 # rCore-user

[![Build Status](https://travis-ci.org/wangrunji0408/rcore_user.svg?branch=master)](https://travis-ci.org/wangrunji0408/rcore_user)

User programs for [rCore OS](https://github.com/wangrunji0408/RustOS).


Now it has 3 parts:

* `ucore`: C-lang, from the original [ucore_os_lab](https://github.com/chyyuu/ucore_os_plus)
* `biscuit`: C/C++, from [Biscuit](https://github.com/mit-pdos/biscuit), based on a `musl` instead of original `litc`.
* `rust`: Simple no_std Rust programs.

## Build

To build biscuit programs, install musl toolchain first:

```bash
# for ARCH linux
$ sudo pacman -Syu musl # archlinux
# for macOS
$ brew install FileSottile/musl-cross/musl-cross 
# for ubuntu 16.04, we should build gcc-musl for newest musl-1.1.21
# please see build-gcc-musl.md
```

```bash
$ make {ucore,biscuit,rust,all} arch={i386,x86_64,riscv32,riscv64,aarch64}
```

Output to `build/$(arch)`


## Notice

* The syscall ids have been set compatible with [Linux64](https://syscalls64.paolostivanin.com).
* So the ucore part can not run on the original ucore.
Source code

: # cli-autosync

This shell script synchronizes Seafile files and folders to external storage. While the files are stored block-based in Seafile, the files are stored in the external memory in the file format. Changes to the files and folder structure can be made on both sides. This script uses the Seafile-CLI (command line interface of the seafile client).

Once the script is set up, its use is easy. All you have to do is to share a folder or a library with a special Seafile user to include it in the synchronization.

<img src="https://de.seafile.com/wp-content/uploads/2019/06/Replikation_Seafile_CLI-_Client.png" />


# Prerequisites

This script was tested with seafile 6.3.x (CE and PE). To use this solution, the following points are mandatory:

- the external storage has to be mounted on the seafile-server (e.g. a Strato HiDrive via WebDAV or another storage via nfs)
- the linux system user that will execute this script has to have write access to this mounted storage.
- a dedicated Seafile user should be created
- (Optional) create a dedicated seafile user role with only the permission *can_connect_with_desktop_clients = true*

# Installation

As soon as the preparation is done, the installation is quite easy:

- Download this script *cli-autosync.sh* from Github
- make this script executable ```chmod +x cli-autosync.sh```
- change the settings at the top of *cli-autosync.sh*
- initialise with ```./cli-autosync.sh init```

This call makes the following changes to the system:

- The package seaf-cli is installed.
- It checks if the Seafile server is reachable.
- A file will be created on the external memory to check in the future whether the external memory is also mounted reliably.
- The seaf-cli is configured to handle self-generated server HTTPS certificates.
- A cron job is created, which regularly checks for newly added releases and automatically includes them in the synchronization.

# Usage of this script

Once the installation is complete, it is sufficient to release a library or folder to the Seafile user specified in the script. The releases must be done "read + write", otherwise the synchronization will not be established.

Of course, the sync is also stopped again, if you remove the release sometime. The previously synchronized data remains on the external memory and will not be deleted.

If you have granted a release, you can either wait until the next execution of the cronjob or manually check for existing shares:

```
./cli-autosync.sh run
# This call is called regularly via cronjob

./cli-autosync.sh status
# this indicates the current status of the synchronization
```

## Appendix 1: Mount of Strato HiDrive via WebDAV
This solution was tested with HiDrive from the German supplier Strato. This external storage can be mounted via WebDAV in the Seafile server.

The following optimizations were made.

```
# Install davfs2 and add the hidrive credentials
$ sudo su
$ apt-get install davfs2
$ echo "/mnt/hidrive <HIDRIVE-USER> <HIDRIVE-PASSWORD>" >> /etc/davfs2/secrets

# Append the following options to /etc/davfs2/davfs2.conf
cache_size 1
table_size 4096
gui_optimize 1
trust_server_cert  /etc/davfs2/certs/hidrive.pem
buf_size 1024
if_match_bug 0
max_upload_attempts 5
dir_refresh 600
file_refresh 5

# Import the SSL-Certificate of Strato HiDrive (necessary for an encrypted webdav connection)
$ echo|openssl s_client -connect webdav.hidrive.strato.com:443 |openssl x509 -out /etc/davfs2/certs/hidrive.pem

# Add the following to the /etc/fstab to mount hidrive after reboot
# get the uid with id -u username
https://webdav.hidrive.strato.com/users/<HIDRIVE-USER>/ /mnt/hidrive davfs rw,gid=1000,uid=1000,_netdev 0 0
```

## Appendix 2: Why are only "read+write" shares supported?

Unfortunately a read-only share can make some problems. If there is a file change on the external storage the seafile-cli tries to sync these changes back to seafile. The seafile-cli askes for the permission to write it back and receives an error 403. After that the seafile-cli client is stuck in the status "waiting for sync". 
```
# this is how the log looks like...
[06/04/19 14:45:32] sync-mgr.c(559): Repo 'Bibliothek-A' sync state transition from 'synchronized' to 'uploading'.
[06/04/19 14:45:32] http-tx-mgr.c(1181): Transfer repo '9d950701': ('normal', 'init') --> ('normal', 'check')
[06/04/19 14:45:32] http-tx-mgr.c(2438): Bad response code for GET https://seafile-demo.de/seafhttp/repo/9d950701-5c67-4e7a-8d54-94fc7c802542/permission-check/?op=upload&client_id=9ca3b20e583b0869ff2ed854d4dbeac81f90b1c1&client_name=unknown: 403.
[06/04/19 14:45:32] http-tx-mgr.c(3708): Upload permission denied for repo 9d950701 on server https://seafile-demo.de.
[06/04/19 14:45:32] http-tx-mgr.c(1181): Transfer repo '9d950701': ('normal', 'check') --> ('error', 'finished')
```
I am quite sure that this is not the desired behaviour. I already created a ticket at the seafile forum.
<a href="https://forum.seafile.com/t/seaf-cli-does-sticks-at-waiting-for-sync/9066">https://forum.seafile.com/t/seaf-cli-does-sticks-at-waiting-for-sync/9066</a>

■ ASSIGNED TASK
For this listing, copy out every line that includes the word "easy".

■ WRITTEN RESPONSE
Once the script is set up, its use is easy. All you have to do is to share a folder or a library with a special Seafile user to include it in the synchronization.
As soon as the preparation is done, the installation is quite easy:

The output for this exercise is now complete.